Introduction to R 2025, Day 2

Ronald Geskus and Thinh Ong Phuc

Learning goals

  • Day 1
    • Basic structure of the R program and language
    • Use the RStudio working environment
    • Import, inspect and manage a data set
      • Select variables (columns) and rows (observations)
      • Missing data, factors, dates
  • Day 2
    • Functions
    • Visualisations using graphics in base R
    • Object specific functions
    • Finding further information

Functions

Basic format

  • All actions are performed via functions: sqrt, mean, help, library, t.test, plot

  • Input: required and optional arguments; within parentheses, separated by comma

    • required: need to be supplied

    • optional: have default values

      Beware of sequence of arguments; required ones come first. Compare

      log(1000, 10) 
      log(10, 1000) 
  • Some functions have special “argument”: ...
    Meaning: anything that makes sense. Example: in c and paste function, which allow for the use of many values to

  • Output: result of calculations (typically assigned to R object), graphics, help window, etc.

  • You can use functions within other functions, e.g. mean(c(3,6,8))

Functions: the inside

  • Function code can be seen by leaving out the parentheses
  • General structure:
FunctionName(args) {
    lines of R code (collection of functions)
}

The last value is returned as output - You can write your own functions:

Basic data visualisation

R graphics systems:

  • Base graphics (package graphics)
  • lattice package. Less popular nowadays. Not covered here.
  • ggplot2 package: Wednesday morning
  • Note: these systems cannot be mixed
  • Each of these systems has many packages with extensions

Basic plot in base graphics

Plot fare paid as function of age

plot(titanic$age, titanic$fare)

Exercise 1: What would you like to change to make it good enough for publication?

  • Formula based specification
    • general form: dependent ~ independent
    plot(fare ~ age, data=titanic)
    • independent: variable names separated by operator (mostly + and *)
    • functions with formula (as first argument) have data and subset argument
    • basis for specification of regression models

Some possible changes: change labels along axes, rotate numbers along y-axis, add regression line, rescale fare

Arguments and parameters that can be changed

  • Within function only
    • xlab, ylab, main
    • type
    • xlim, ylim, log
  • Also via par function
    • cex.axis, cex.lab, las
    • cex, pch
    • col, lty, lwd, cex
  • Only via par function
    • mar, mfcol, mfrow

Some important functions for plotting

  • High level plot functions
    • plot
    • hist
    • boxplot
  • Low level plot functions (add to existing plot)
    • points
    • lines, abline
    • text, legend, title, arrows, segments

Other plots

  1. Plot fare paid as function of age
plot(titanic$age, titanic$fare)

Exerise 2. Make a histogram of age

Exercise 3.a. Make a boxplot of fare by passenger class.

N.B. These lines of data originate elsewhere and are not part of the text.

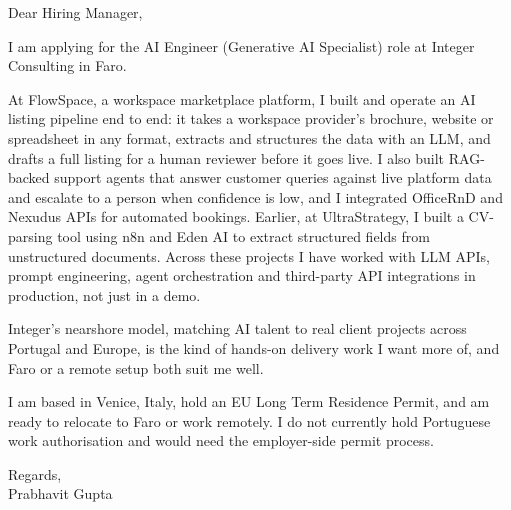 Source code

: \documentclass[a4paper,11pt]{article}
\begin{document}
Dear Hiring Manager,

I am applying for the AI Engineer (Generative AI Specialist) role at Integer Consulting in Faro.

At FlowSpace, a workspace marketplace platform, I built and operate an AI listing pipeline end to end: it takes a workspace provider's brochure, website or spreadsheet in any format, extracts and structures the data with an LLM, and drafts a full listing for a human reviewer before it goes live. I also built RAG-backed support agents that answer customer queries against live platform data and escalate to a person when confidence is low, and I integrated OfficeRnD and Nexudus APIs for automated bookings. Earlier, at UltraStrategy, I built a CV-parsing tool using n8n and Eden AI to extract structured fields from unstructured documents. Across these projects I have worked with LLM APIs, prompt engineering, agent orchestration and third-party API integrations in production, not just in a demo.

Integer's nearshore model, matching AI talent to real client projects across Portugal and Europe, is the kind of hands-on delivery work I want more of, and Faro or a remote setup both suit me well.

I am based in Venice, Italy, hold an EU Long Term Residence Permit, and am ready to relocate to Faro or work remotely. I do not currently hold Portuguese work authorisation and would need the employer-side permit process.

Regards,\\
Prabhavit Gupta
\end{document}
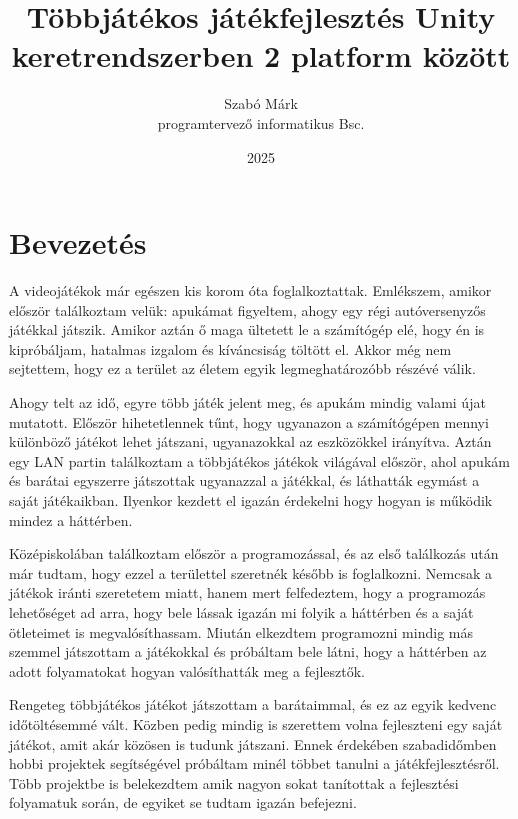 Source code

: \documentclass[]{thesis-ekf}
\theoremstyle{definition}
\theoremstyle{remark}
\begin{document}
\title{Többjátékos játékfejlesztés Unity keretrendszerben 2 platform között}
\author{Szabó Márk\\programtervező informatikus Bsc.}
\date{2025}
\maketitle

\tableofcontents

\chapter*{Bevezetés}

A videojátékok már egészen kis korom óta foglalkoztattak. Emlékszem, amikor először találkoztam velük: apukámat figyeltem, ahogy egy régi autóversenyzős játékkal játszik. Amikor aztán ő maga ültetett le a számítógép elé, hogy én is kipróbáljam, hatalmas izgalom és kíváncsiság töltött el. Akkor még nem sejtettem, hogy ez a terület az életem egyik legmeghatározóbb részévé válik.

Ahogy telt az idő, egyre több játék jelent meg, és apukám mindig valami újat mutatott. Először hihetetlennek tűnt, hogy ugyanazon a számítógépen mennyi különböző játékot lehet játszani, ugyanazokkal az eszközökkel irányítva. Aztán egy LAN partin találkoztam a többjátékos játékok világával először, ahol apukám és barátai egyszerre játszottak ugyanazzal a játékkal, és láthatták egymást a saját játékaikban. Ilyenkor kezdett el igazán érdekelni hogy hogyan is működik mindez a háttérben. 

Középiskolában találkoztam először a programozással, és az első találkozás után már tudtam, hogy ezzel a területtel szeretnék később is foglalkozni. Nemcsak a játékok iránti szeretetem miatt, hanem mert felfedeztem, hogy a programozás lehetőséget ad arra, hogy bele lássak igazán mi folyik a háttérben és a saját ötleteimet is megvalósíthassam. Miután elkezdtem programozni mindig más szemmel játszottam a játékokkal és próbáltam bele látni, hogy a háttérben az adott folyamatokat hogyan valósíthatták meg a fejlesztők.

Rengeteg többjátékos játékot játszottam a barátaimmal, és ez az egyik kedvenc időtöltésemmé vált. Közben pedig mindig is szerettem volna fejleszteni egy saját játékot, amit akár közösen is tudunk játszani. Ennek érdekében szabadidőmben hobbi projektek segítségével próbáltam minél többet tanulni a játékfejlesztésről. Több projektbe is belekezdtem amik nagyon sokat tanítottak a fejlesztési folyamatuk során, de egyiket se tudtam igazán befejezni.
\end{document}
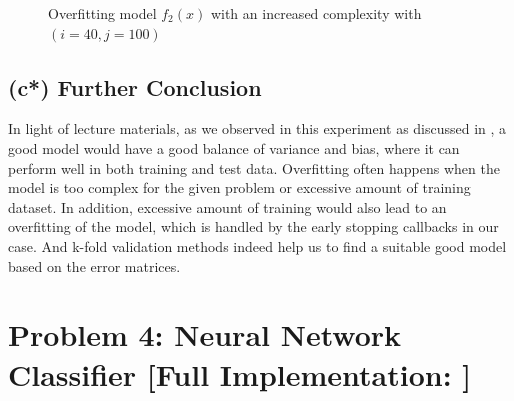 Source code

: \documentclass{tron}
\begin{document}
\begin{figure}[H]
	\centering
	\caption{Overfitting model $f_2(x)$ with an increased complexity with $(i=40, j=100)$\label{fig:p3:2:fit:2:over:comp}}
\end{figure}

\subsection{(c*) Further Conclusion}
In light of lecture materials, as we observed in this experiment as discussed in , a good model would have a good balance of variance and bias, where it can perform well in both training and test data. Overfitting often happens when the model is too complex for the given problem or excessive amount of training dataset. In addition, excessive amount of training would also lead to an overfitting of the model, which is handled by the early stopping callbacks in our case. And k-fold validation methods indeed help us to find a suitable good model based on the error matrices.


\newpage
\section{Problem 4: Neural Network Classifier [Full Implementation: ]}
\end{document}
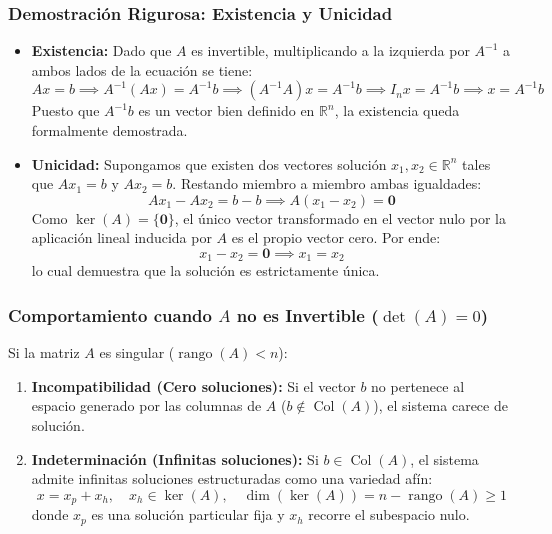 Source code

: \documentclass[11pt,a4paper]{article}
\theoremstyle{definition}
\theoremstyle{remark}
\begin{document}
\subsubsection{Demostración Rigurosa: Existencia y Unicidad}
\begin{itemize}[leftmargin=*]
    \item \textbf{Existencia:} Dado que $A$ es invertible, multiplicando a la izquierda por $A^{-1}$ a ambos lados de la ecuación se tiene:
    \begin{equation}
        Ax = b \implies A^{-1}(Ax) = A^{-1}b \implies (A^{-1}A)x = A^{-1}b \implies I_n x = A^{-1}b \implies x = A^{-1}b
    \end{equation}
    Puesto que $A^{-1}b$ es un vector bien definido en $\mathbb{R}^n$, la existencia queda formalmente demostrada.
    
    \item \textbf{Unicidad:} Supongamos que existen dos vectores solución $x_1, x_2 \in \mathbb{R}^n$ tales que $Ax_1 = b$ y $Ax_2 = b$. Restando miembro a miembro ambas igualdades:
    \begin{equation}
        Ax_1 - Ax_2 = b - b \implies A(x_1 - x_2) = \mathbf{0}
    \end{equation}
    Como $\ker(A) = \{\mathbf{0}\}$, el único vector transformado en el vector nulo por la aplicación lineal inducida por $A$ es el propio vector cero. Por ende:
    \begin{equation}
        x_1 - x_2 = \mathbf{0} \implies x_1 = x_2
    \end{equation}
    lo cual demuestra que la solución es estrictamente única.
\end{itemize}

\subsubsection{Comportamiento cuando $A$ no es Invertible ($\det(A) = 0$)}
Si la matriz $A$ es singular ($\operatorname{rango}(A) < n$):
\begin{enumerate}[leftmargin=*]
    \item \textbf{Incompatibilidad (Cero soluciones):} Si el vector $b$ no pertenece al espacio generado por las columnas de $A$ ($b \notin \operatorname{Col}(A)$), el sistema carece de solución.
    \item \textbf{Indeterminación (Infinitas soluciones):} Si $b \in \operatorname{Col}(A)$, el sistema admite infinitas soluciones estructuradas como una variedad afín:
    \begin{equation}
        x = x_p + x_h, \quad x_h \in \ker(A), \quad \dim(\ker(A)) = n - \operatorname{rango}(A) \ge 1
    \end{equation}
    donde $x_p$ es una solución particular fija y $x_h$ recorre el subespacio nulo.
\end{enumerate}
\end{document}
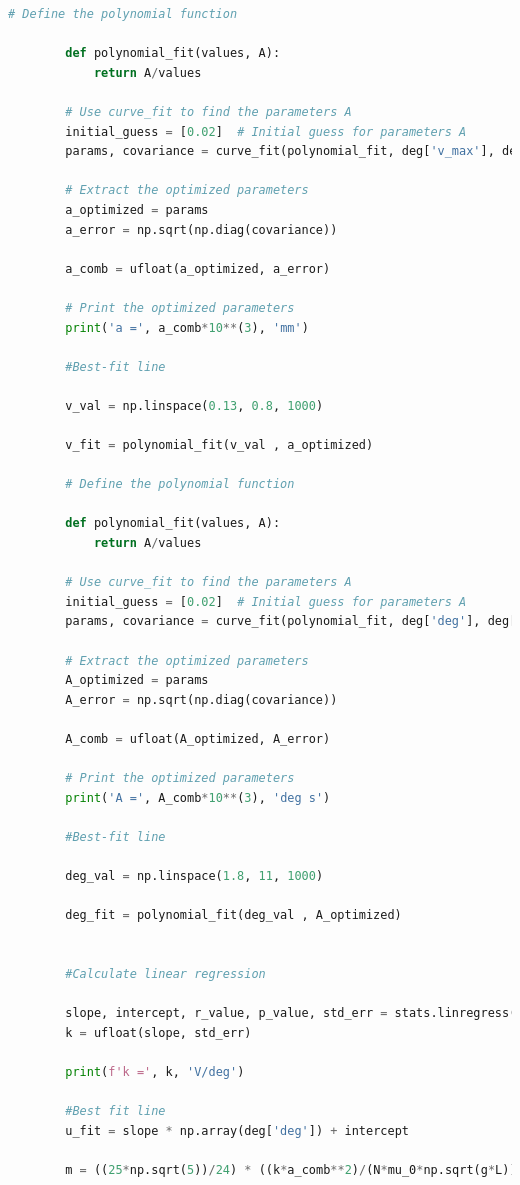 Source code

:\documentclass[a4paper,11pt]{article}
\begin{document}
\begin{lstlisting}[language=Python, basicstyle=\tiny, breaklines=true, postbreak=\mbox{\textbackslashspace}]
        # Define the polynomial function

        def polynomial_fit(values, A):
            return A/values

        # Use curve_fit to find the parameters A
        initial_guess = [0.02]  # Initial guess for parameters A
        params, covariance = curve_fit(polynomial_fit, deg['v_max'], deg['dt'], p0=initial_guess)

        # Extract the optimized parameters
        a_optimized = params
        a_error = np.sqrt(np.diag(covariance))

        a_comb = ufloat(a_optimized, a_error)

        # Print the optimized parameters
        print('a =', a_comb*10**(3), 'mm')

        #Best-fit line

        v_val = np.linspace(0.13, 0.8, 1000)

        v_fit = polynomial_fit(v_val , a_optimized)

        # Define the polynomial function

        def polynomial_fit(values, A):
            return A/values

        # Use curve_fit to find the parameters A
        initial_guess = [0.02]  # Initial guess for parameters A
        params, covariance = curve_fit(polynomial_fit, deg['deg'], deg['dt'], p0=initial_guess)

        # Extract the optimized parameters
        A_optimized = params
        A_error = np.sqrt(np.diag(covariance))

        A_comb = ufloat(A_optimized, A_error)

        # Print the optimized parameters
        print('A =', A_comb*10**(3), 'deg s')

        #Best-fit line

        deg_val = np.linspace(1.8, 11, 1000)

        deg_fit = polynomial_fit(deg_val , A_optimized)


        #Calculate linear regression

        slope, intercept, r_value, p_value, std_err = stats.linregress(deg['deg'], deg['U_max'])
        k = ufloat(slope, std_err)

        print(f'k =', k, 'V/deg')

        #Best fit line 
        u_fit = slope * np.array(deg['deg']) + intercept

        m = ((25*np.sqrt(5))/24) * ((k*a_comb**2)/(N*mu_0*np.sqrt(g*L))) * ufloat(53.2,2.3)


\end{lstlisting}
\end{document}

Exercise 3.b. There are high values for fare that disturb the plot. Therefore, only show the fare up to 300 British Pounds.

Export: two types of formats

  • Vector format (pdf, eps, wmf, emf, svg)
    • digital image consisting of independent geometric objects (segments, polygons, curves, etc.)
    • can be enlarged without losing resolution
  • Raster format (png, jpeg, tiff, bmp).
    • rectangular grid of pixels, possibly with color
    • resolution impaired if image is enlarged
  • Graphics can be saved via the menu in the graphics/plots window, or a specific graphics file type can be created directly via code
pdf("foo.pdf",...)
...
dev.off()

or win.metafile("foo.wmf",...) or png("foo.png",...) and ending with dev.off()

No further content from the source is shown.